What you have to do
Copy out all lines in the material below that contain the string "will".

Task material

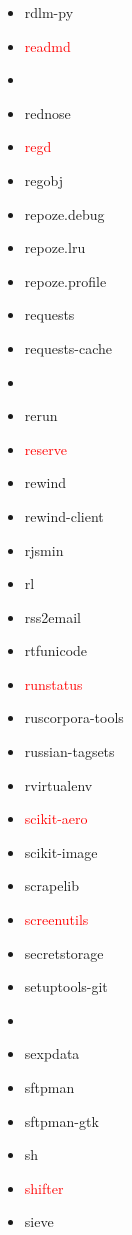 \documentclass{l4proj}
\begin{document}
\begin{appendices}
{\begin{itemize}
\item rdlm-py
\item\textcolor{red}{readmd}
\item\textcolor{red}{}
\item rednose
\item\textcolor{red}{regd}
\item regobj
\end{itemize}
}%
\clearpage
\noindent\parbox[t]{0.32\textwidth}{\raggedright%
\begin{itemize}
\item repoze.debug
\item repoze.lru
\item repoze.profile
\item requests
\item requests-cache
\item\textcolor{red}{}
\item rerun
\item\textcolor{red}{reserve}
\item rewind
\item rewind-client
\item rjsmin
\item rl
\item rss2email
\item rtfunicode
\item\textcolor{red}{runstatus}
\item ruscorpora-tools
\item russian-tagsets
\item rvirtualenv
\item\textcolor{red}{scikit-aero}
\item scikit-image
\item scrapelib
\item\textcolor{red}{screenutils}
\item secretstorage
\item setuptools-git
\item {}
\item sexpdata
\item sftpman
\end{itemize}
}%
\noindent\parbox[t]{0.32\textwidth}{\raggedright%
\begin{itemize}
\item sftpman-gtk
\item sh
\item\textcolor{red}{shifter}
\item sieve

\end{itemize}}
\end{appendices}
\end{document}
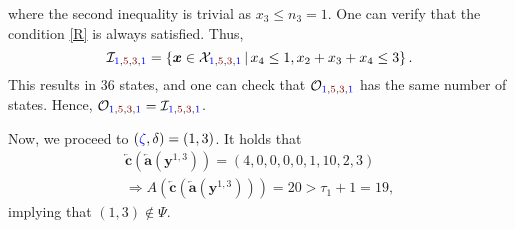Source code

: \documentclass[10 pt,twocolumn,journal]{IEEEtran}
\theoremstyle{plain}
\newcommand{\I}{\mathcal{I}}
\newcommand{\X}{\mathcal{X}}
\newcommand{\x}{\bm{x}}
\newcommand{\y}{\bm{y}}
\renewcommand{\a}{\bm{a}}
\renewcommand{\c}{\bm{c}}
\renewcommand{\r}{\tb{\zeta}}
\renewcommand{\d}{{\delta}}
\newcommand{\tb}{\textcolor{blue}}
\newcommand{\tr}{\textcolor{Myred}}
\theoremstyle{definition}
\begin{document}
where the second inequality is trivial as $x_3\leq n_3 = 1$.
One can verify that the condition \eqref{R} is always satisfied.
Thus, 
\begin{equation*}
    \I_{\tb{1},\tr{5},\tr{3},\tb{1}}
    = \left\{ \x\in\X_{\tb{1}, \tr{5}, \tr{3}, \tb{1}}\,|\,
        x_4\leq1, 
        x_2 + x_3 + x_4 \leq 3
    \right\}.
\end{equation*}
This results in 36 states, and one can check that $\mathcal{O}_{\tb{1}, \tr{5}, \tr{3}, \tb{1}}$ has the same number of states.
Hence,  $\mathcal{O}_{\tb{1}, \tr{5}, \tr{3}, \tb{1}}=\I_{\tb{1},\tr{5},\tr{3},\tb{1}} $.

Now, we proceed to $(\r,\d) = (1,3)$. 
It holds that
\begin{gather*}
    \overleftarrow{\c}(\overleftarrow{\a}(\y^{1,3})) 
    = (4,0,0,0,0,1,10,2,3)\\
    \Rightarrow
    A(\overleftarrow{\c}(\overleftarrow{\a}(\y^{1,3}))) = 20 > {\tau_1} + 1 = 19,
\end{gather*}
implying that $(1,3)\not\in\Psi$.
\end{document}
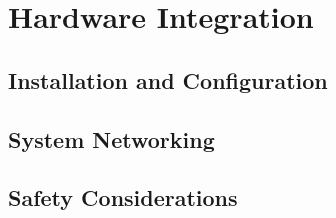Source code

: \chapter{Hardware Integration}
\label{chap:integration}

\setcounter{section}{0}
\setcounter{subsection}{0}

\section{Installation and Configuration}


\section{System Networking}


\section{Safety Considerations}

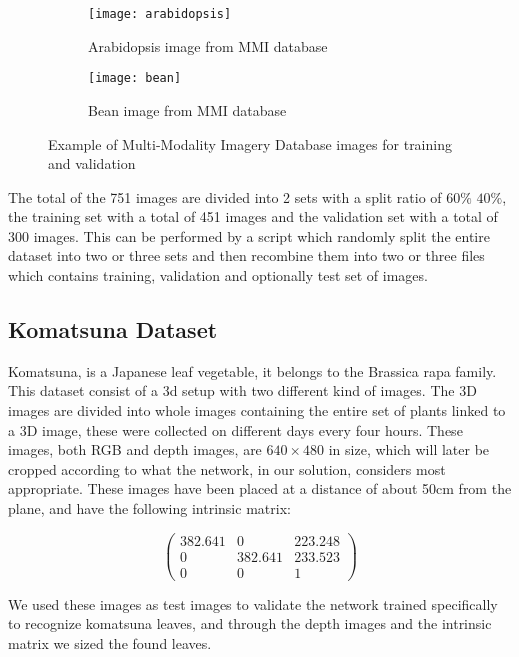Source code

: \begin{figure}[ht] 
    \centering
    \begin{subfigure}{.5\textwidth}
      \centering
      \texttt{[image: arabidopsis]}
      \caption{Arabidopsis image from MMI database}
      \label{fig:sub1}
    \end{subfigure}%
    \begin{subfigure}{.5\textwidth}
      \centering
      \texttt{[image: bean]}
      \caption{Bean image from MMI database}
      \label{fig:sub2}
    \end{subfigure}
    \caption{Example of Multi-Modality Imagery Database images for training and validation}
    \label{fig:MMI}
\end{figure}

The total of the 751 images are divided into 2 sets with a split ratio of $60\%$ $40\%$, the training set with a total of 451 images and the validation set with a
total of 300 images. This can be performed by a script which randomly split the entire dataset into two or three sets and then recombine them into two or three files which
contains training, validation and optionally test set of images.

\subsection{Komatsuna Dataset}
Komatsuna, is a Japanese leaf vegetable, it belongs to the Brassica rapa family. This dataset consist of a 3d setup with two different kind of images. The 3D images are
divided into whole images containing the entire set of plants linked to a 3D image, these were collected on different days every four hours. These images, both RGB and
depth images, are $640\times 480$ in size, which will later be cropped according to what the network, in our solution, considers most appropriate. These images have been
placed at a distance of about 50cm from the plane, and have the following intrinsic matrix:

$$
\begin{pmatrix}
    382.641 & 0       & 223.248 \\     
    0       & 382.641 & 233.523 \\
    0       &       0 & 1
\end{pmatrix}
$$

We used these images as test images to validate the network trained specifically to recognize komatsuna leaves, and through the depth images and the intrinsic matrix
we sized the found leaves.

==

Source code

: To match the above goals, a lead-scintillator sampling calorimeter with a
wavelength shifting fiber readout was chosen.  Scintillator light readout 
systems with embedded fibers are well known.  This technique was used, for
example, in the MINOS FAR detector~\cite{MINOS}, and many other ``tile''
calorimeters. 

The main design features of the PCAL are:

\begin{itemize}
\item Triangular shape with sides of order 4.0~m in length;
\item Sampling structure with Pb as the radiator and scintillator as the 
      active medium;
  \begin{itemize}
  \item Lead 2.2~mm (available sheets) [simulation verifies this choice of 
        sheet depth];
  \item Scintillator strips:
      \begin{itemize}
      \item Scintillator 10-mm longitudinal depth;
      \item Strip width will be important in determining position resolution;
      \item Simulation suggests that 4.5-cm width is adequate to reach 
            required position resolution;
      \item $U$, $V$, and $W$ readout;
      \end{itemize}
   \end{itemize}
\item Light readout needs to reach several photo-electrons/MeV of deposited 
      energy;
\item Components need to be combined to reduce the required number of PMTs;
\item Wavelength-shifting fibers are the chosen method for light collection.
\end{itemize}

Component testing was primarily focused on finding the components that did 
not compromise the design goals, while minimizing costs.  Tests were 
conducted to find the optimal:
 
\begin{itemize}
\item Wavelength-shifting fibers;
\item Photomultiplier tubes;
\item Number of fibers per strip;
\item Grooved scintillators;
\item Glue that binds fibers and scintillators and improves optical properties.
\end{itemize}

==

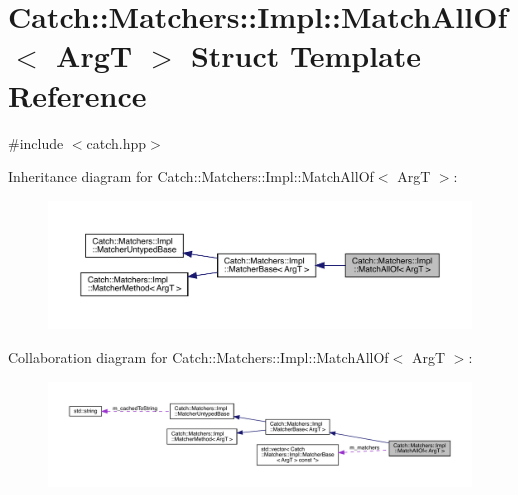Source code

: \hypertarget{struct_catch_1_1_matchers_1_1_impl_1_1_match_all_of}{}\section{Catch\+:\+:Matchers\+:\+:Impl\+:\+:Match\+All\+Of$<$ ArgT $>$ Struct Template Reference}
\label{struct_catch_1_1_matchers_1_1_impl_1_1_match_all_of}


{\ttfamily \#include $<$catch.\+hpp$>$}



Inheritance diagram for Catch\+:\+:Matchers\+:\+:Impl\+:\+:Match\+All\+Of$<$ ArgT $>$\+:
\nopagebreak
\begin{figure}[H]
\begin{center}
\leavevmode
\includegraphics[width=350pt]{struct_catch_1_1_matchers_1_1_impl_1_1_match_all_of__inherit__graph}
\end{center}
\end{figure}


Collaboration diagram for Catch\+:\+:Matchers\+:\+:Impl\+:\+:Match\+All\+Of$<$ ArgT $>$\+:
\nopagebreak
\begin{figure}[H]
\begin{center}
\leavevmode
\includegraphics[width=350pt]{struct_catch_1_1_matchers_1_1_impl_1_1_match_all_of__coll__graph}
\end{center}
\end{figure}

Answer box
depth images, are $640\times 480$ in size, which will later be cropped according to what the network, in our solution, considers most appropriate. These images have been
      \item Strip width will be important in determining position resolution;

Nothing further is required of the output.